The aesthetic, given its styling choices and rendering technologies, feels as though it is hard to place within any specific timestate. What sources did you draw from to achieve this, and why?
Matt Henderson (aesthetic.stalemate): I like working with new technologies and the new possibilities they present. Unexpected results tend to arise from these experiments. We used a 3-D scanner, in-home virtual production techniques using a green screen, and employed two VFX specialists (J Bills, Sonya Neunzert) to render the breaking dishes at a high fidelity. Aspiring for polished realism, we ended up somewhere in between, contributing to an uncanny discontinuity of time and space.
Sage Fisher (Dolphin Midwives): For the first section, both Matt and I independently envisioned a rustic context with Puritan-esque costumes. The idea was to have me going about quotidian tasks, doing the mundane chores that life requires. I don’t know why we both came to that vision — possibly because it was pre-industrial revolution, which signaled a sort of slow apocalypse. We thought the rustic, Puritan world would contrast in interesting ways with the rendered environments and digital processing. The song itself is sort of a glitchy prayer, and the video conveys that humble, simplistic aspect of prayer, the fierceness of facing and grace of overcoming a shitstorm, and the glitchiness that gives the song it’s unsettling edge.
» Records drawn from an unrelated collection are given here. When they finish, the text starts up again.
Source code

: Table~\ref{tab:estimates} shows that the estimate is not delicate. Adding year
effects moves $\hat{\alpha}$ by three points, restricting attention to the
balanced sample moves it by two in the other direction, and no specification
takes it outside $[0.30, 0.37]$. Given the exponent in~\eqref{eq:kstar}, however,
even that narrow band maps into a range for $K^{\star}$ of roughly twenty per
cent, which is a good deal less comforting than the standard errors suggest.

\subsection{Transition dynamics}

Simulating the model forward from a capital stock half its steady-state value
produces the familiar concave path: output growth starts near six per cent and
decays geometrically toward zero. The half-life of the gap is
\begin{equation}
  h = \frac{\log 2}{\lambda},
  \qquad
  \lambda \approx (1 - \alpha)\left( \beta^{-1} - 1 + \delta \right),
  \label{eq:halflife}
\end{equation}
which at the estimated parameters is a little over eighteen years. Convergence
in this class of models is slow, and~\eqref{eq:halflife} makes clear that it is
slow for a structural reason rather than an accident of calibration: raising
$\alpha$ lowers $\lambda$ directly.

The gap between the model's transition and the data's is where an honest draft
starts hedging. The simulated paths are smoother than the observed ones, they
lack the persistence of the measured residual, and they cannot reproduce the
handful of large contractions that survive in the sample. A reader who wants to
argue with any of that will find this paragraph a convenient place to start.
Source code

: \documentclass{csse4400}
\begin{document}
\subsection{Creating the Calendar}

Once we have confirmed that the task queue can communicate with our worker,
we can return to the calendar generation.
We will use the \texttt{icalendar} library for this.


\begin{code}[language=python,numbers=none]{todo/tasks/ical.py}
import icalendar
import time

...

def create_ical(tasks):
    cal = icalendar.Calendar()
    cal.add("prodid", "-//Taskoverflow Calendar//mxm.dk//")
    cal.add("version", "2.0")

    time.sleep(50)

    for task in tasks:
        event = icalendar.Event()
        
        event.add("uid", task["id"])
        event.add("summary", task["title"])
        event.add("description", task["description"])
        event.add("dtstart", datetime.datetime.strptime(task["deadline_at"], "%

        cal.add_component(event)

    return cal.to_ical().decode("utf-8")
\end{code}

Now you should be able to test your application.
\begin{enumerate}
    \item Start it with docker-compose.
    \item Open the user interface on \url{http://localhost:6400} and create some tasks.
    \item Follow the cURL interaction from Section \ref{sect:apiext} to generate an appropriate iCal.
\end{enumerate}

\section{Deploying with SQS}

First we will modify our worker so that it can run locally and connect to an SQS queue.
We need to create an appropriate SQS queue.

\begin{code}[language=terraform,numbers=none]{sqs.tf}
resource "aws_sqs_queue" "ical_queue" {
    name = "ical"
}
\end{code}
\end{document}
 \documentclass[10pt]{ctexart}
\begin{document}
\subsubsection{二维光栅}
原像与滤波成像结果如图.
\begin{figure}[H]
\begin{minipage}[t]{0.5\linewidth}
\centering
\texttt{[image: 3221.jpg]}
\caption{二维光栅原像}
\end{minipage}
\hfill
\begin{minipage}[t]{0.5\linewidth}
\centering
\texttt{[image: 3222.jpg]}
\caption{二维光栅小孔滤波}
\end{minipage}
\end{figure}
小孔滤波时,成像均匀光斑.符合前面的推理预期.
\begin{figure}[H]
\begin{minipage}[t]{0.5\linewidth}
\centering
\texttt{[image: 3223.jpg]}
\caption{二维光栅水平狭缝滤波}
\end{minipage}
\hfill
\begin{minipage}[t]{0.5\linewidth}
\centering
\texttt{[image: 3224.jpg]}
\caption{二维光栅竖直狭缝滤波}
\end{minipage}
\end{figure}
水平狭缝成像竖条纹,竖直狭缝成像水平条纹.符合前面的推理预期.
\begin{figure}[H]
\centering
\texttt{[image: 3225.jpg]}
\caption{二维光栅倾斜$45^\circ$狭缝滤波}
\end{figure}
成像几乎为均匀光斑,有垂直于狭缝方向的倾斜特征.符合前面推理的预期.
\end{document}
Can you walk us through the process, from pre-production and production to post-production? How much time was spent in each phase?
Matt Henderson (aesthetic.stalemate): Wow. Okay so we originally discussed the ideas for the video and easily united on a page about the ideas behind the song and representing them visually. I came up with a storyboard and shot list; Sage found costumes and dishes and hired Stormy B. Daniels to do her hair and makeup. I hired Clamber to direct photography because I like the polished look she produces and always love working with her. On the night before the shoot, I made some props incorporating green fabric into the antique mirror and the kitchen sink I sourced from a salvage yard. We did the entire shoot in one day — about 11 hours. Then the real fun began: sifting through the footage and creating some virtual environments in Unity (video game software) to serve as the backdrop / set where the video takes place.
While I had originally planned for a more elaborate virtual set, we settled on a simple barn-like formation with wooden rafters, rustic floor, etc. Then I overlaid the best of the live-action footage amidst the virtual environment and set up camera movements within the software. Sonya made breakable dishes (3D modeled in Blender) that I then used to shatter and film with in Unity. She used the same dishes to produce renders of plates breaking out of Blender that we handed off to J Bills who did the final compositing in an industry-grade software called Nuke.
Oh, and in the final days leading up to completing the video, I 3D scanned Sage with an iPad + 3D scanner accessory. The whole thing was a process and learning experience. I’m grateful to everyone involved: Sage, Clamber, Stormy, Sonya, J Bills, Andrew (Beacon Sound), Ben (who assisted on set), and my neighbor Ry who let us film at his dining room table.
The plates are a huge component, especially with its breakage upon the face. Why were they incorporated as such a centerpiece item, and how did you pull it off?
Matt Henderson (aesthetic.stalemate): The visceral quality of plates smashing over a person’s body, while unsettling, is a metaphor that I thought would be easily interpreted. Everyone endures some level of trauma, or has simply been through some shit. Many suffer in silence. I just wanted to put that on display, as a reminder that no one is alone in feeling those feelings. Even just to survive in our present context seems to require a certain amount of grit or resolve. The track to me is a reminder that everyone is subject to their own set of circumstances and entitled to their own pain.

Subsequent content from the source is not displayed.